One of the troubles of working in the IT industry is that no-one ever agrees on what the next big thing means. This is partly because software terms tend to run out from between your fingers when you try to grab them, just like soft putty - want to try defining ‘blogging’? One example I’m thinking about a lot at the moment is SOA (Service-oriented architecture). The problem isn’t just that people don’t know what SOA means, but that there isn’t a single definition - every software vendor has a subtly different message.
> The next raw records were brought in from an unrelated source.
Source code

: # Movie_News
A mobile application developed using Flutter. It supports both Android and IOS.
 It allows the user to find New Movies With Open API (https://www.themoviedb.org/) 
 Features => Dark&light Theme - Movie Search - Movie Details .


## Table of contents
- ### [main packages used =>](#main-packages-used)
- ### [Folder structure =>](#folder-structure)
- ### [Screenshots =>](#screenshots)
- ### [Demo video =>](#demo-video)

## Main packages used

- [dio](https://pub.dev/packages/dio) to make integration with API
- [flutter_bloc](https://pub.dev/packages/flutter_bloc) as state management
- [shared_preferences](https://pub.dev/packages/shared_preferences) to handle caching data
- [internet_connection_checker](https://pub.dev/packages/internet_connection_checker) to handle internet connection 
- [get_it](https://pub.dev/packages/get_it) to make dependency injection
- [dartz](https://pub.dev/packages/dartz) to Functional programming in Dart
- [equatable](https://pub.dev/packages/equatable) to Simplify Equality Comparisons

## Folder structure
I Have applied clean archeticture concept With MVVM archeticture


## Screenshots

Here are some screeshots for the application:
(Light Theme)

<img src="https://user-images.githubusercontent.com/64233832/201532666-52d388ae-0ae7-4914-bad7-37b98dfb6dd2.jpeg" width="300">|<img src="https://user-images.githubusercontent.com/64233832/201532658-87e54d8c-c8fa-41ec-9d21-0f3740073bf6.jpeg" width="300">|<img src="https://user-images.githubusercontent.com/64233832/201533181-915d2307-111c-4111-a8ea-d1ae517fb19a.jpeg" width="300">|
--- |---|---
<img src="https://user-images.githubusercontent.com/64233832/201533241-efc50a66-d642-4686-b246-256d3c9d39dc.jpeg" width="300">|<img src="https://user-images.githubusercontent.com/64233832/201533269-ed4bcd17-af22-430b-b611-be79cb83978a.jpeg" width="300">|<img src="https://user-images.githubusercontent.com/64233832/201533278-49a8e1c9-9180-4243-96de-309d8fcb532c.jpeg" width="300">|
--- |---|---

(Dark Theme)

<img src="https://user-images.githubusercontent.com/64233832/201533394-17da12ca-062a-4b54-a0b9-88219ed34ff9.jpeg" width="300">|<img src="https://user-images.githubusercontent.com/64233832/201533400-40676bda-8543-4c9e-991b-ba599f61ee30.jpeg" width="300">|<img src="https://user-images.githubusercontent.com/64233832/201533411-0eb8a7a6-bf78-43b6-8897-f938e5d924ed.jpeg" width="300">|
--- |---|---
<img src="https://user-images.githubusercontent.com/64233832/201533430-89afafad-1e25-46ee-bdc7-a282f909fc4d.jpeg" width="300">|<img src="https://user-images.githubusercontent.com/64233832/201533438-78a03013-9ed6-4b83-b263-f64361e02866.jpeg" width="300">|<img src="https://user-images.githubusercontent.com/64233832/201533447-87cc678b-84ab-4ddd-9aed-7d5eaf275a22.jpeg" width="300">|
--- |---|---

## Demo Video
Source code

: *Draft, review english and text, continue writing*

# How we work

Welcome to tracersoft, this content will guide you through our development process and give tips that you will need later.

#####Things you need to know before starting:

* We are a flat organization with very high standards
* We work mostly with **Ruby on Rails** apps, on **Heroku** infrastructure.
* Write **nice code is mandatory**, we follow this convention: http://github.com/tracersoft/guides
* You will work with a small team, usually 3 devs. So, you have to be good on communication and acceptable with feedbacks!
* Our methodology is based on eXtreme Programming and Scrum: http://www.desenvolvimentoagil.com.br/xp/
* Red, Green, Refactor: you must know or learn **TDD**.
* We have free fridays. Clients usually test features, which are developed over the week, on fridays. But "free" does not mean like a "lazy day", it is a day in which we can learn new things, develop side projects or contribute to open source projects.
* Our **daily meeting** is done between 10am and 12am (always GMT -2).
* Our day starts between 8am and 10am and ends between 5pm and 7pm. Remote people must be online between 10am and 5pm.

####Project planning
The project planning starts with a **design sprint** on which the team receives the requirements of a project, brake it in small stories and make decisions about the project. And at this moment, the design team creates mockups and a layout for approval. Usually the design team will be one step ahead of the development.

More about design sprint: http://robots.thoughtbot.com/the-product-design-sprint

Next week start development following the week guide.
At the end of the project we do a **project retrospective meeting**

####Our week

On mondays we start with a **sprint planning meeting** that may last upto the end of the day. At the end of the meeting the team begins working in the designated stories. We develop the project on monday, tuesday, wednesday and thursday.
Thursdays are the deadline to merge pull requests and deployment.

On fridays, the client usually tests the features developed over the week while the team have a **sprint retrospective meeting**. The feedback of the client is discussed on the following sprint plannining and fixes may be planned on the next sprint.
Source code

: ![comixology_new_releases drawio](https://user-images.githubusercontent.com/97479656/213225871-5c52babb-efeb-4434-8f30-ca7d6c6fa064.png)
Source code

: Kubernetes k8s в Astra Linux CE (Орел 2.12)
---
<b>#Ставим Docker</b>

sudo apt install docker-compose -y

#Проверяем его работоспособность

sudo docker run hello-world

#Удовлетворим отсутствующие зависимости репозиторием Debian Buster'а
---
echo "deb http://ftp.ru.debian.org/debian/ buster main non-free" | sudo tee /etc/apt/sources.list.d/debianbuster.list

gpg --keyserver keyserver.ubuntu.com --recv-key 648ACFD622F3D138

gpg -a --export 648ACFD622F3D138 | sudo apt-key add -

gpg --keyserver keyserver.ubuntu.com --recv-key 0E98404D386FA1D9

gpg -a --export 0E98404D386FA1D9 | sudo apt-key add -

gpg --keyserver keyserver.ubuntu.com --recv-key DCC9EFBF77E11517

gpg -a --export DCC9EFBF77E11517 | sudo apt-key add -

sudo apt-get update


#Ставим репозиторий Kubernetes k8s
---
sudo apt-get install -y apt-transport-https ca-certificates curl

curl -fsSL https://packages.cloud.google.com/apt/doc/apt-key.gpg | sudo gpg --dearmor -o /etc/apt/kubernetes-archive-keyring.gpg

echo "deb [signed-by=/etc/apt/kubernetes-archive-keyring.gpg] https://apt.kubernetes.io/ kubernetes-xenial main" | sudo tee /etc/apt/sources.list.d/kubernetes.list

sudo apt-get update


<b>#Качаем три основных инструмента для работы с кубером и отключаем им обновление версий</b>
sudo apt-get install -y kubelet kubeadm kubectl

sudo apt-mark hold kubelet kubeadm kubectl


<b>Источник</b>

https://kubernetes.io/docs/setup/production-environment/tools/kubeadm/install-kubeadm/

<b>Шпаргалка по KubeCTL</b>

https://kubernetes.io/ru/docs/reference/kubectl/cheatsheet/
ZDNet Asia recently discussed SOA. I noticed that they mentioned that SOA was built on Web Services. This is often true, but the IBM product I work on, WebSphere ESB, allows one to build an SOA entirely without Web Services if desired - for example, you could use it to build one based on JMS messaging. A wide and generous definition of SOA is probably the only one that makes any sense. Some of IBM’s recent SOA products are built on SCA, which allows for a clearly-defined component model for SOA, but this doesn’t have to be used either: you could build an SOA with Visual Basic, a printer, and a minimum-wage employee to enter data, although your response time might suffer somewhat. The only requirement is that the architecture has to be oriented around services (hence the name).
Some might argue that this model is so simple as to be useless, and that might be true if organisations stuck to the widest definition, but if you’re able to adopt a particular type of technology (for example, going the WebSphere/SCA route), there is the possibility to begin to reap the benefits of reuse, adaptability, etc.
So be generous with the definition, but specific in the implementation.